Transcribe the records below from the first line to the line that includes "- **Lifecycle Manager**: Tracks", inclusive, and omit the pictures.

[Dataset entries]
------------

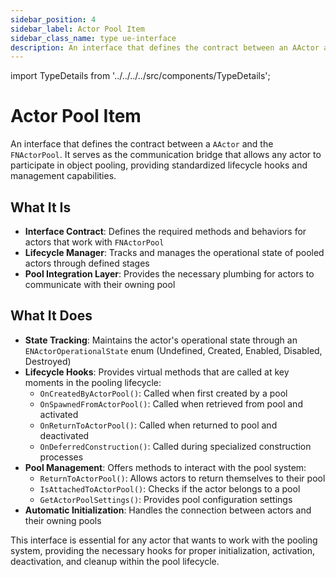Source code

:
 ```yaml
---
sidebar_position: 4
sidebar_label: Actor Pool Item
sidebar_class_name: type ue-interface
description: An interface that defines the contract between an AActor and the FNActorPool.
---
```


import TypeDetails from '../../../../src/components/TypeDetails';

# Actor Pool Item

<TypeDetails icon="ue-interface" base="interface" type="INActorPoolItem" typeExtra="/ UNActorPoolItem" headerFile="NexusActorPools/Public/INActorPoolItem.h" />

An interface that defines the contract between a `AActor` and the `FNActorPool`. It serves as the communication bridge that allows any actor to participate in object pooling, providing standardized lifecycle hooks and management capabilities.

## What It Is
- **Interface Contract**: Defines the required methods and behaviors for actors that work with `FNActorPool`
- **Lifecycle Manager**: Tracks and manages the operational state of pooled actors through defined stages
- **Pool Integration Layer**: Provides the necessary plumbing for actors to communicate with their owning pool

## What It Does
- **State Tracking**: Maintains the actor's operational state through an `ENActorOperationalState` enum (Undefined, Created, Enabled, Disabled, Destroyed)
- **Lifecycle Hooks**: Provides virtual methods that are called at key moments in the pooling lifecycle:
  - `OnCreatedByActorPool()`: Called when first created by a pool
  - `OnSpawnedFromActorPool()`: Called when retrieved from pool and activated
  - `OnReturnToActorPool()`: Called when returned to pool and deactivated
  - `OnDeferredConstruction()`: Called during specialized construction processes
- **Pool Management**: Offers methods to interact with the pool system:
  - `ReturnToActorPool()`: Allows actors to return themselves to their pool
  - `IsAttachedToActorPool()`: Checks if the actor belongs to a pool
  - `GetActorPoolSettings()`: Provides pool configuration settings
- **Automatic Initialization**: Handles the connection between actors and their owning pools

This interface is essential for any actor that wants to work with the pooling system, providing the necessary hooks for proper initialization, activation, deactivation, and cleanup within the pool lifecycle.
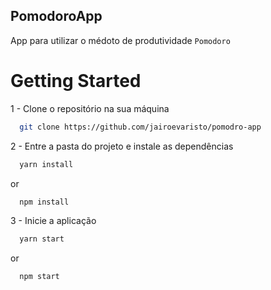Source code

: ## PomodoroApp

App para utilizar o médoto de produtividade `Pomodoro`

# Getting Started

1 - Clone o repositório na sua máquina

```bash
  git clone https://github.com/jairoevaristo/pomodro-app
```

2 - Entre a pasta do projeto e instale as dependências

```bash
  yarn install
```
or

```bash
  npm install
```

3 - Inicie a aplicação

```bash
  yarn start
```
or

```bash
  npm start
```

------------

PROBLEM SOLUTION:
Source code

:
 ```yaml
---
sidebar_position: 4
sidebar_label: Actor Pool Item
sidebar_class_name: type ue-interface
description: An interface that defines the contract between an AActor and the FNActorPool.
---
```


import TypeDetails from '../../../../src/components/TypeDetails';

# Actor Pool Item

<TypeDetails icon="ue-interface" base="interface" type="INActorPoolItem" typeExtra="/ UNActorPoolItem" headerFile="NexusActorPools/Public/INActorPoolItem.h" />

An interface that defines the contract between a `AActor` and the `FNActorPool`. It serves as the communication bridge that allows any actor to participate in object pooling, providing standardized lifecycle hooks and management capabilities.

## What It Is
- **Interface Contract**: Defines the required methods and behaviors for actors that work with `FNActorPool`
- **Lifecycle Manager**: Tracks and manages the operational state of pooled actors through defined stages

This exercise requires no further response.